700.0011 R 34/3

Memorandum by the Secretary of State of a Conversation with the German Ambassador (Wiedfeldt), December 28, 1922

The Ambassador called to inquire with respect to the published reports that Germany had made a proposal to guarantee her boundaries or to enter into a peace agreement for thirty years. The Secretary asked where the reports were published. The Ambassador said they apparently came from London; that he was quite sure nothing had been said on the subject in Berlin. The Secretary said that nothing had been said here; that no one knew of the matter except the President, the French Ambassador, Mr. Phillips35 and Mr. Castle,36 and that no reports had emanated from Washington that had come to the Secretary’s attention.

The Secretary said that he had thought it unwise to submit to Great Britain, France and Italy the proposal of Germany for some engagement not to go to war for a generation without a plebiscite unless there was reason to believe that it would be considered sympathetically by France. The Secretary said that he thought it best to approach France in the first instance in an informal manner.
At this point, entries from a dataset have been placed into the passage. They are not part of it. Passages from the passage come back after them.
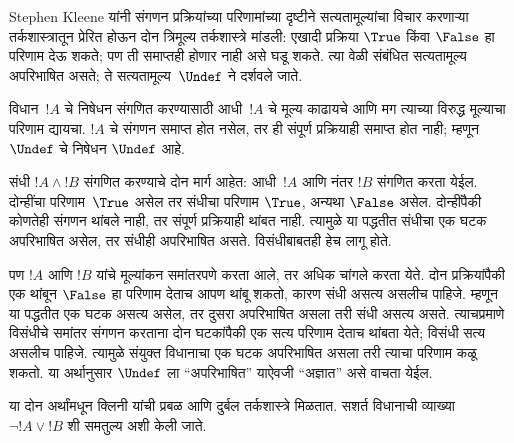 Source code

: \documentclass[../../../include/open-logic-section]{subfiles}
\begin{document}


Stephen Kleene यांनी संगणन प्रक्रियांच्या परिणामांच्या दृष्टीने
सत्यतामूल्यांचा विचार करणाऱ्या तर्कशास्त्रातून प्रेरित होऊन दोन
त्रिमूल्य तर्कशास्त्रे मांडली: एखादी प्रक्रिया $\True$ किंवा
$\False$ हा परिणाम देऊ शकते; पण ती समाप्तही होणार नाही असे
घडू शकते. त्या वेळी संबंधित सत्यतामूल्य अपरिभाषित असते;
ते सत्यतामूल्य~$\Undef$ ने दर्शवले जाते.

विधान~$!A$ चे निषेधन संगणित करण्यासाठी आधी~$!A$ चे मूल्य
काढायचे आणि मग त्याच्या विरुद्ध मूल्याचा परिणाम द्यायचा.
$!A$ चे संगणन समाप्त होत नसेल, तर ही संपूर्ण प्रक्रियाही
समाप्त होत नाही; म्हणून $\Undef$ चे निषेधन $\Undef$ आहे.

संधी $!A \land !B$ संगणित करण्याचे दोन मार्ग आहेत: आधी~$!A$
आणि नंतर $!B$ संगणित करता येईल. दोन्हींचा परिणाम~$\True$
असेल तर संधीचा परिणाम $\True$, अन्यथा $\False$ असेल.
दोन्हींपैकी कोणतेही संगणन थांबले नाही, तर संपूर्ण प्रक्रियाही
थांबत नाही. त्यामुळे या पद्धतीत संधीचा एक घटक अपरिभाषित
असेल, तर संधीही अपरिभाषित असते. विसंधीबाबतही हेच लागू होते.

पण $!A$ आणि $!B$ यांचे मूल्यांकन समांतरपणे करता आले, तर
अधिक चांगले करता येते. दोन प्रक्रियांपैकी एक थांबून $\False$
हा परिणाम देताच आपण थांबू शकतो, कारण संधी असत्य असलीच
पाहिजे. म्हणून या पद्धतीत एक घटक असत्य असेल, तर दुसरा
अपरिभाषित असला तरी संधी असत्य असते. त्याचप्रमाणे विसंधीचे
समांतर संगणन करताना दोन घटकांपैकी एक सत्य परिणाम देताच
थांबता येते; विसंधी सत्य असलीच पाहिजे. त्यामुळे संयुक्त
विधानाचा एक घटक अपरिभाषित असला तरी त्याचा परिणाम कळू
शकतो. या अर्थानुसार $\Undef$ ला ``अपरिभाषित'' याऐवजी
``अज्ञात'' असे वाचता येईल.

या दोन अर्थांमधून क्लिनी यांची प्रबळ आणि दुर्बल तर्कशास्त्रे
मिळतात. सशर्त विधानाची व्याख्या $\lnot !A \lor !B$ शी
समतुल्य अशी केली जाते.
\end{document}
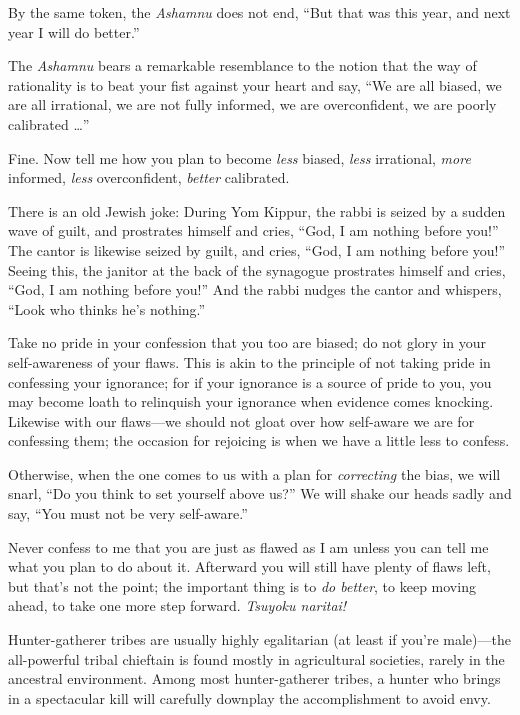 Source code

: {
 By the same token, the \textit{Ashamnu} does not end,
``But that was this year, and next year I will do
better.''}

{
 The \textit{Ashamnu} bears a remarkable resemblance to the notion
that the way of rationality is to beat your fist against your heart and
say, ``We are all biased, we are all irrational, we
are not fully informed, we are overconfident, we are poorly calibrated
\ldots''}

{
 Fine. Now tell me how you plan to become \textit{less} biased,
\textit{less} irrational, \textit{more} informed, \textit{less}
overconfident, \textit{better} calibrated.}

{
 There is an old Jewish joke: During Yom Kippur, the rabbi is
seized by a sudden wave of guilt, and prostrates himself and cries,
``God, I am nothing before you!''
The cantor is likewise seized by guilt, and cries,
``God, I am nothing before you!''
Seeing this, the janitor at the back of the synagogue prostrates
himself and cries, ``God, I am nothing before
you!'' And the rabbi nudges the cantor and whispers,
``Look who thinks he's
nothing.''}

{
 Take no pride in your confession that you too are biased; do not
glory in your self-awareness of your flaws. This is akin to the
principle of not taking pride in confessing your ignorance; for if your
ignorance is a source of pride to you, you may become loath to
relinquish your ignorance when evidence comes knocking. Likewise with
our flaws---we should not gloat over how self-aware we are for
confessing them; the occasion for rejoicing is when we have a little
less to confess.}

{
 Otherwise, when the one comes to us with a plan for
\textit{correcting} the bias, we will snarl, ``Do you
think to set yourself above us?'' We will shake our
heads sadly and say, ``You must not be very
self-aware.''}

{
 Never confess to me that you are just as flawed as I am unless you
can tell me what you plan to do about it. Afterward you will still have
plenty of flaws left, but that's not the point; the
important thing is to \textit{do better}, to keep moving ahead, to take
one more step forward. \textit{Tsuyoku naritai!}}

\myendsectiontext


{
 Hunter-gatherer tribes are usually highly egalitarian (at least if
you're male)---the all-powerful tribal chieftain is
found mostly in agricultural societies, rarely in the ancestral
environment. Among most hunter-gatherer tribes, a hunter who brings in
a spectacular kill will carefully downplay the accomplishment to avoid
envy. }

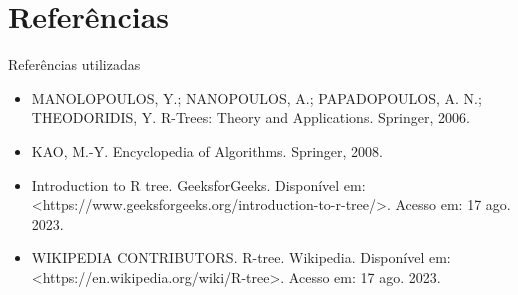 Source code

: \documentclass[compress,aspectratio=169]{beamer}
\begin{document}
\section{Referências}
\begin{frame}{Referências utilizadas}
    
    \begin{justify}
        \begin{itemize}
           \item MANOLOPOULOS, Y.; NANOPOULOS, A.; PAPADOPOULOS, A. N.; THEODORIDIS, Y. R-Trees: Theory and Applications. Springer, 2006. 
           \item KAO, M.-Y. Encyclopedia of Algorithms. Springer, 2008.
           \item Introduction to R tree. GeeksforGeeks. Disponível em: <https://www.geeksforgeeks.org/introduction-to-r-tree/>. Acesso em: 17 ago. 2023.
           \item WIKIPEDIA CONTRIBUTORS. R-tree. Wikipedia. Disponível em: <https://en.wikipedia.org/wiki/R-tree>. Acesso em: 17 ago. 2023.
        \end{itemize}
    \end{justify}
\end{frame}
\end{document}
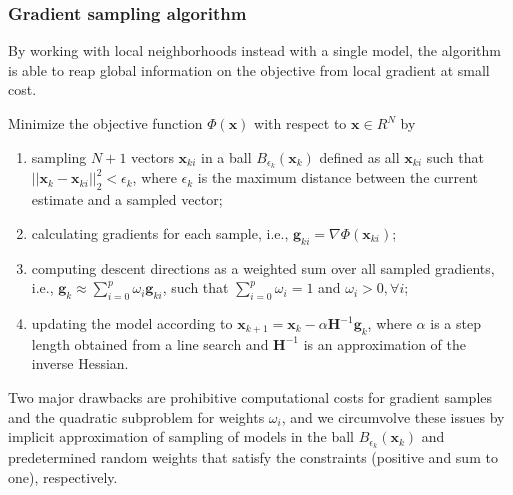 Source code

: \documentclass{article}
\newcommand{\mbf}[1]{\mathbf{#1}}
\begin{document}
\subsubsection{Gradient sampling algorithm}
By working with local neighborhoods instead with a single model, the algorithm is able to reap global information on the objective from local gradient at small cost.\par
Minimize the objective function $\Phi(\mbf x)$ with respect to $\mbf x\in R^N$ by
\begin{enumerate}[\hspace{10mm}$\bullet$]
  \item sampling $N+1$ vectors $\mbf x_{ki}$ in a ball $B_{\epsilon_k}(\mbf x_k)$ defined as all $\mbf x_{ki}$ such that $||\mbf x_k-\mbf x_{ki}||_2^2<\epsilon_k$, where $\epsilon_k$ is the maximum distance between the current estimate and a sampled vector;
  \item calculating gradients for each sample, i.e., $\mbf g_{ki}=\nabla\Phi(\mbf x_{ki})$;
  \item computing descent directions as a weighted sum over all sampled gradients, i.e., $\mbf g_k\approx\sum\limits_{i=0}^p\omega_i\mbf g_{ki}$, such that $\sum\limits_{i=0}^p\omega_i=1$ and $\omega_i>0,\forall i$;
  \item updating the model according to $\mbf x_{k+1}=\mbf x_k-\alpha\mbf H^{-1}\mbf g_k$, where $\alpha$ is a step length obtained from a line search and $\mbf H^{-1}$ is an approximation of the inverse Hessian.
\end{enumerate}\par
Two major drawbacks are prohibitive computational costs for gradient samples and the quadratic subproblem for weights $\omega_i$, and we circumvolve these issues by implicit approximation of sampling of models in the ball $B_{\epsilon_k}(\mbf x_k)$ and predetermined random weights that satisfy the constraints (positive and sum to one), respectively.
\end{document}
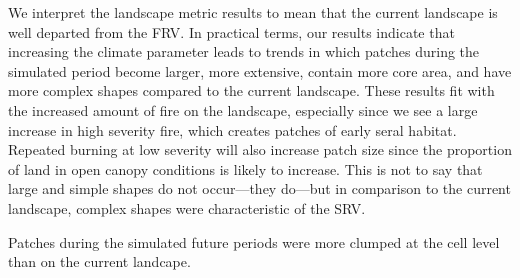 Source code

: \documentclass[12pt]{article}
\begin{document}
\begin{spacing}{1}
We interpret the landscape metric results to mean that the current landscape is well departed from the FRV. In practical terms, our results indicate that increasing the climate parameter leads to trends in which patches during the simulated period become larger, more extensive, contain more core area, and have more complex shapes compared to the current landscape. These results fit with the increased amount of fire on the landscape, especially since we see a large increase in high severity fire, which creates patches of early seral habitat. Repeated burning at low severity will also increase patch size since the proportion of land in open canopy conditions is likely to increase. This is not to say that large and simple shapes do not occur---they do---but in comparison to the current landscape, complex shapes were characteristic of the SRV.

Patches during the simulated future periods were more clumped at the cell level than on the current landcape. 




\end{spacing}
\end{document}
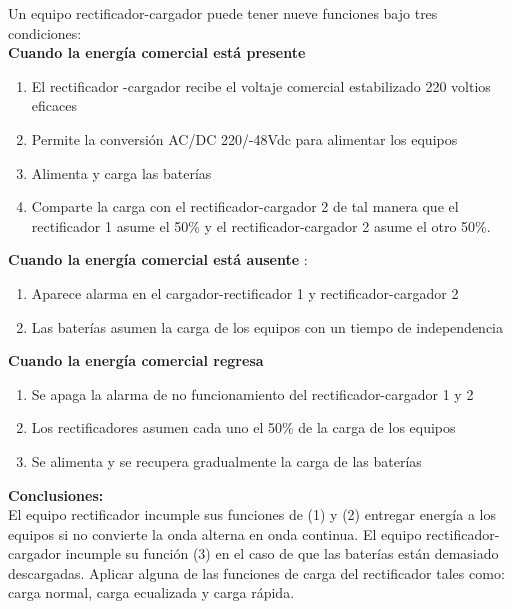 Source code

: \documentclass[
	12pt, %
	fleqn, %
	a4paper, %
]{LegrandOrangeBook}
\begin{document}
\begin{example}
Un equipo rectificador-cargador puede tener nueve funciones bajo tres condiciones:\\
\textbf{Cuando la energía comercial está presente}
\begin{enumerate}
\item El rectificador -cargador recibe el voltaje comercial estabilizado 220 voltios eficaces
\item Permite la conversión AC/DC 220/-48Vdc para alimentar los equipos
\item Alimenta y carga las baterías
\item Comparte la carga con el rectificador-cargador 2 de tal manera que el rectificador 1 asume
el 50\% y el rectificador-cargador 2 asume el otro 50\%.
\end{enumerate}
\textbf{Cuando la energía comercial está ausente
}:
\begin{enumerate}
\item Aparece alarma en el cargador-rectificador 1 y rectificador-cargador 2
\item Las baterías asumen la carga de los equipos con un tiempo de independencia
\end{enumerate}
\textbf{Cuando la energía comercial regresa}
\begin{enumerate}
\item Se apaga la alarma de no funcionamiento del rectificador-cargador 1 y 2
\item Los rectificadores asumen cada uno el 50\% de la carga de los equipos
\item Se alimenta y se recupera gradualmente la carga de las baterías
\end{enumerate}
\textbf{Conclusiones:}\\
El equipo rectificador incumple sus funciones de (1) y (2) entregar energía a los equipos si no convierte la onda alterna en onda continua. El equipo rectificador-cargador incumple su función (3) en el caso de que las baterías están demasiado descargadas. Aplicar alguna de las funciones de carga del rectificador tales como: carga normal, carga ecualizada y carga rápida.
\end{example}
\end{document}
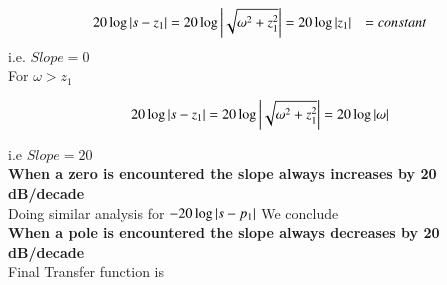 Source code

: \begin{enumerate}[label=\thesection.\arabic*.,ref=\thesection.\theenumi]
\begin{align}
	20\log \left\vert s-z_{1}\right\vert = 20\log \left\vert\sqrt{\omega^{2} + z_{1}^{2}}\right\vert 
	&= 20 \log \left\vert z_{1}\right\vert 
	&= constant 
\end{align}  
i.e. $Slope = 0$
\\
For $\omega > z_{1}$

\begin{align}
	20\log \left\vert s-z_{1}\right\vert = 20\log \left\vert\sqrt{\omega^{2} + z_{1}^{2}}\right\vert = 20 \log \left\vert\omega\right\vert 
\end{align}

i.e $Slope = 20 $
\\
\textbf{When a zero is encountered the slope always increases by 20 dB/decade}
\\
Doing similar analysis for $ - 20\log \left\vert s-p_{1}\right\vert $  We conclude
\\
\textbf{When a pole is encountered the slope always decreases by 20 dB/decade}
\\


Final Transfer function is


\end{enumerate}
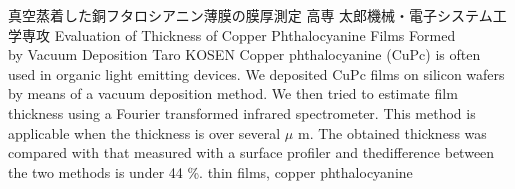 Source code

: 

\titleAndAbstractAndKeywords
{真空蒸着した銅フタロシアニン薄膜の膜厚測定}
{高専 太郎}{機械・電子システム工学専攻}
{Evaluation of Thickness of Copper Phthalocyanine Films Formed \\ by Vacuum Deposition}
{Taro KOSEN}
{
Copper phthalocyanine (CuPc) is often used in organic light emitting devices.
We deposited CuPc films on silicon wafers by means of a vacuum deposition method.
We then tried to estimate film thickness using a Fourier transformed infrared spectrometer.
This method is applicable when the thickness is over several $\mu$ m.
The obtained thickness was compared with that measured with a surface profiler and thedifference between the two methods is under 44 \%.
}
{thin films, copper phthalocyanine}
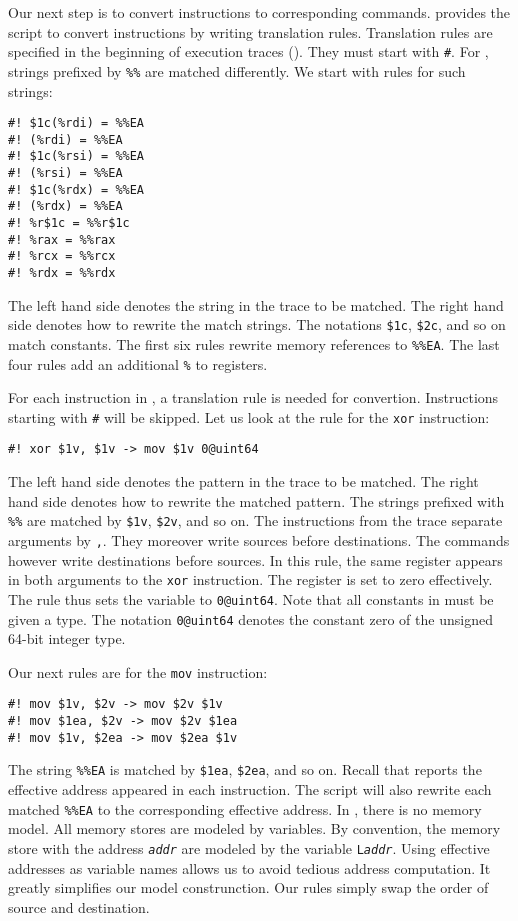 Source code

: \documentclass{amsproc}
\begin{document}
Our next step is to convert \xeightysix instructions to corresponding
\cryptoline commands. \cryptoline provides the \python script \tozdsl
to convert instructions by writing translation rules. Translation
rules are specified in the beginning of execution traces
(\nistzaddgas). They must start with \texttt{\#\!}. For \tozdsl,
strings prefixed by \texttt{\%\%} are matched differently. We start
with rules for such strings:
\begin{verbatim}
#! $1c(%rdi) = %%EA
#! (%rdi) = %%EA
#! $1c(%rsi) = %%EA
#! (%rsi) = %%EA
#! $1c(%rdx) = %%EA
#! (%rdx) = %%EA
#! %r$1c = %%r$1c
#! %rax = %%rax
#! %rcx = %%rcx
#! %rdx = %%rdx
\end{verbatim}
The left hand side denotes the string in the trace to be matched. The
right hand side denotes how to rewrite the match strings. The notations
\texttt{\$1c}, \texttt{\$2c}, and so on match constants. The first six
rules rewrite memory references to \texttt{\%\%EA}. The last four
rules add an additional \texttt{\%} to registers.

For each \xeightysix instruction in \nistzaddgas, a translation rule is
needed for convertion. Instructions starting with \texttt{\#} will be
skipped. Let us look at the rule for the \xeightysix \texttt{xor} instruction:
\begin{verbatim}
#! xor $1v, $1v -> mov $1v 0@uint64
\end{verbatim}
The left hand side denotes the pattern in the trace to be matched. The
right hand side denotes how to rewrite the matched pattern. The strings
prefixed with \texttt{\%\%} are matched by \texttt{\$1v},
\texttt{\$2v}, and so on. The \xeightysix instructions from the trace
separate arguments by \texttt{,}. They moreover write sources before
destinations. The \cryptoline commands however write destinations
before sources. In this rule, the same register appears in both
arguments to the \texttt{xor} instruction. The register is set to
zero effectively. The rule thus sets the \cryptoline variable to
\texttt{0@uint64}. Note that all constants in \cryptoline must be
given a type. The notation \texttt{0@uint64} denotes the constant zero
of the unsigned 64-bit integer type.

Our next rules are for the \xeightysix \texttt{mov} instruction:
\begin{verbatim}
#! mov $1v, $2v -> mov $2v $1v
#! mov $1ea, $2v -> mov $2v $1ea
#! mov $1v, $2ea -> mov $2ea $1v
\end{verbatim}
The string \texttt{\%\%EA} is matched by \texttt{\$1ea},
\texttt{\$2ea}, and so on. Recall that \itrace reports the effective
address appeared in each instruction. The script \tozdsl will also
rewrite each matched \texttt{\%\%EA} to the corresponding effective
address. In \cryptoline, there is no memory model. All memory stores
are modeled by \cryptoline variables. By convention, the memory store
with the address \texttt{\textit{addr}} are modeled by the variable 
\texttt{L\textit{addr}}. Using effective addresses as variable names
allows us to avoid tedious address computation. It greatly simplifies
our model construnction. Our rules simply swap the order of source and
destination.
\end{document}
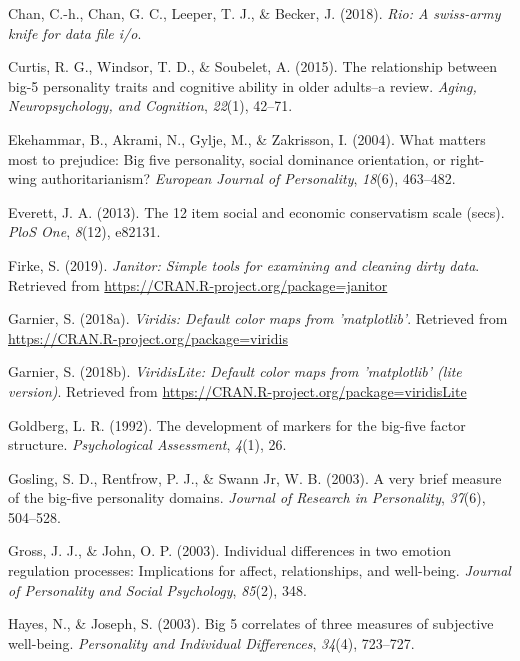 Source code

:\documentclass[man]{apa6}
\begin{document}
\leavevmode\hypertarget{ref-R-rio}{}%
Chan, C.-h., Chan, G. C., Leeper, T. J., \& Becker, J. (2018). \emph{Rio: A swiss-army knife for data file i/o}.

\leavevmode\hypertarget{ref-curtis2015relationship}{}%
Curtis, R. G., Windsor, T. D., \& Soubelet, A. (2015). The relationship between big-5 personality traits and cognitive ability in older adults--a review. \emph{Aging, Neuropsychology, and Cognition}, \emph{22}(1), 42--71.

\leavevmode\hypertarget{ref-ekehammar2004matters}{}%
Ekehammar, B., Akrami, N., Gylje, M., \& Zakrisson, I. (2004). What matters most to prejudice: Big five personality, social dominance orientation, or right-wing authoritarianism? \emph{European Journal of Personality}, \emph{18}(6), 463--482.

\leavevmode\hypertarget{ref-everett201312}{}%
Everett, J. A. (2013). The 12 item social and economic conservatism scale (secs). \emph{PloS One}, \emph{8}(12), e82131.

\leavevmode\hypertarget{ref-R-janitor}{}%
Firke, S. (2019). \emph{Janitor: Simple tools for examining and cleaning dirty data}. Retrieved from \url{https://CRAN.R-project.org/package=janitor}

\leavevmode\hypertarget{ref-R-viridis}{}%
Garnier, S. (2018a). \emph{Viridis: Default color maps from 'matplotlib'}. Retrieved from \url{https://CRAN.R-project.org/package=viridis}

\leavevmode\hypertarget{ref-R-viridisLite}{}%
Garnier, S. (2018b). \emph{ViridisLite: Default color maps from 'matplotlib' (lite version)}. Retrieved from \url{https://CRAN.R-project.org/package=viridisLite}

\leavevmode\hypertarget{ref-goldberg1992development}{}%
Goldberg, L. R. (1992). The development of markers for the big-five factor structure. \emph{Psychological Assessment}, \emph{4}(1), 26.

\leavevmode\hypertarget{ref-gosling2003very}{}%
Gosling, S. D., Rentfrow, P. J., \& Swann Jr, W. B. (2003). A very brief measure of the big-five personality domains. \emph{Journal of Research in Personality}, \emph{37}(6), 504--528.

\leavevmode\hypertarget{ref-gross2003individual}{}%
Gross, J. J., \& John, O. P. (2003). Individual differences in two emotion regulation processes: Implications for affect, relationships, and well-being. \emph{Journal of Personality and Social Psychology}, \emph{85}(2), 348.

\leavevmode\hypertarget{ref-hayes2003big}{}%
Hayes, N., \& Joseph, S. (2003). Big 5 correlates of three measures of subjective well-being. \emph{Personality and Individual Differences}, \emph{34}(4), 723--727.
\end{document}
The Ambassador expressed approval of this course.

The Secretary said that he had brought the matter before the French Ambassador and that he had suggested in presenting it that [Page 210] it was a very important proposal. The Secretary had said that if the nations resolved upon peace for a generation it could not but affect their disposition toward each other and that the psychology of peoples was an important matter to be considered in dealing with such a proposal. The Secretary had added that war was not popular; that it was no longer conducted by a professional class of soldiers whose interests only remotely affected the people at large; that every boy now knew that if he were able to walk he would be likely to be called to the front if there were a war; and that whatever Governments might be planning or think possible the Secretary was quite sure that the boys who were growing up would not desire in the light of what they had observed with respect to war to be called upon to engage in one.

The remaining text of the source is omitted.